As such, Phil Guarco, global investment specialist at J.P. Morgan Private Bank, says, “The U.S. market isn’t cheap right now.”
In fact, 9 of the 11 major S&P sectors were up on the day; the materials index led the rise with a 0.37 bump. At the other end, the financial sector was little changed.
Guarco goes on to say, “Earnings are going to take an important role. We’re in a situation where the corporate profits and the profits they are going to deliver in the future will be of keen interest.”
In addition, CIBC Atlantic Trust Private Wealth Management chief investment officer Dave Donabedian shares, “After new highs that we saw last week, the market deserves a rest as investors await big earnings this week.
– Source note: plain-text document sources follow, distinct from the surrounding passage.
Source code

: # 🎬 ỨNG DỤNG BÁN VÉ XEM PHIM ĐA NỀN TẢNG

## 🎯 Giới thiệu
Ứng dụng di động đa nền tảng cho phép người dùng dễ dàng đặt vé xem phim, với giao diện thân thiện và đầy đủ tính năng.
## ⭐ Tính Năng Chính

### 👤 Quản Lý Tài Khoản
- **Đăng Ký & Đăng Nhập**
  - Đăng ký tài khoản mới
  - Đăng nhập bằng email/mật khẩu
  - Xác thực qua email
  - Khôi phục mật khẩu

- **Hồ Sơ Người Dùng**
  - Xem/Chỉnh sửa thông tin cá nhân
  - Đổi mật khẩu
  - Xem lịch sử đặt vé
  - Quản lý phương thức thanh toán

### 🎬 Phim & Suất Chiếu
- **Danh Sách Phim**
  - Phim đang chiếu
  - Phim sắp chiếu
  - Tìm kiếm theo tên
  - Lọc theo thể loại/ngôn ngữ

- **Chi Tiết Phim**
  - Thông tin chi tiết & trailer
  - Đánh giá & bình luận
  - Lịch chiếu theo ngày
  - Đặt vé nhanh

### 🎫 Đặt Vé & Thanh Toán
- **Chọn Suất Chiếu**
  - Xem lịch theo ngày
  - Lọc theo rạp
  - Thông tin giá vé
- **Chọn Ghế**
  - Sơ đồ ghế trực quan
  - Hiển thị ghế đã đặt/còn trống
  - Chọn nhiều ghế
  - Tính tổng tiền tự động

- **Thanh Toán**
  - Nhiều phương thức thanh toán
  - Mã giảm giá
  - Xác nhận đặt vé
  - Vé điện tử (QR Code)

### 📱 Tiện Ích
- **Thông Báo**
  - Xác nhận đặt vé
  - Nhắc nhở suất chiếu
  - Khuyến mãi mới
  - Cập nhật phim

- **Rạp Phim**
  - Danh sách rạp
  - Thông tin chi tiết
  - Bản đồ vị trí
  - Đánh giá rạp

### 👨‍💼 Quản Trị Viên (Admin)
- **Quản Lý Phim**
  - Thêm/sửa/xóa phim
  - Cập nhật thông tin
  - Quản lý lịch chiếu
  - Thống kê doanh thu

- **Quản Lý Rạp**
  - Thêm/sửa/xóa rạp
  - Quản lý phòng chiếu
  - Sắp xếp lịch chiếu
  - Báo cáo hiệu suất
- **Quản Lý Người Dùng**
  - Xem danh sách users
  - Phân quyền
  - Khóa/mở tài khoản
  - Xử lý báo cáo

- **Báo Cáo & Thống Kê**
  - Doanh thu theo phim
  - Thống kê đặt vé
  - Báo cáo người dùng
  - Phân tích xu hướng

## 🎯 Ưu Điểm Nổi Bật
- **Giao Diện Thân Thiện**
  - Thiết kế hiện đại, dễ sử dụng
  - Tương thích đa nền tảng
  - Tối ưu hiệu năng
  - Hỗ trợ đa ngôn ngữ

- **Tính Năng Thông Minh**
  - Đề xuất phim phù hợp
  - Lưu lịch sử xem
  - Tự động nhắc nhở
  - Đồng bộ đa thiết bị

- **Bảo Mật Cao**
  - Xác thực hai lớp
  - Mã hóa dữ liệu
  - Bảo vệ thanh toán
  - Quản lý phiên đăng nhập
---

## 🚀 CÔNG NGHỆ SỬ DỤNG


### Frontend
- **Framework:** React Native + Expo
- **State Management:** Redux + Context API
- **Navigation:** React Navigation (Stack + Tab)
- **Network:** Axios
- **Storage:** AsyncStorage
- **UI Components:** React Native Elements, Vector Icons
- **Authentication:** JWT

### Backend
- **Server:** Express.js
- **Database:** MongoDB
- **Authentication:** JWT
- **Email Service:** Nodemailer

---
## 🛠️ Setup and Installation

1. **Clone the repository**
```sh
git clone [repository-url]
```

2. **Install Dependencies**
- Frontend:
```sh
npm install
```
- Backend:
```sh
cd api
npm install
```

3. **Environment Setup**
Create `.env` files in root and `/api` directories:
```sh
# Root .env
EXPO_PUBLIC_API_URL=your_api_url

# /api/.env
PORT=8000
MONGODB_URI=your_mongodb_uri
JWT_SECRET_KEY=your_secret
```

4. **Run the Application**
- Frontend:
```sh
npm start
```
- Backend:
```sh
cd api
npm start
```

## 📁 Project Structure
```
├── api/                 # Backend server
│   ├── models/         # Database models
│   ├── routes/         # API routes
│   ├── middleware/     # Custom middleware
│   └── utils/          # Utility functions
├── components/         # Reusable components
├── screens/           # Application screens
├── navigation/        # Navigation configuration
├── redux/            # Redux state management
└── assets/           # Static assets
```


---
Our view is that right now the equity market is a one-legged stool that’s driven by earnings and we’re pretty optimistic about earnings but if that should falter, the market will falter.”
Analysts now estimate that second-quarter earnings for the S&P 500 companies, so far this year, rose by more than 8 percent from the year prior. Furthermore, first quarter earnings showed what they determined to be the best performance since 2011. Actually, the S&P 500 has been trading at about 18 times the earnings estimate, which is far better than the long-term trading rate of 15 times the earnings estimate average.
Also, the financial sector has not changed much since results and forecasts were released on Friday from big banks like Wells Fargo, JPMorgan, and Citigroup, to very little fanfare. We are still waiting on reports from Goldman Sachs, Bank of America, and Morgan Stanley.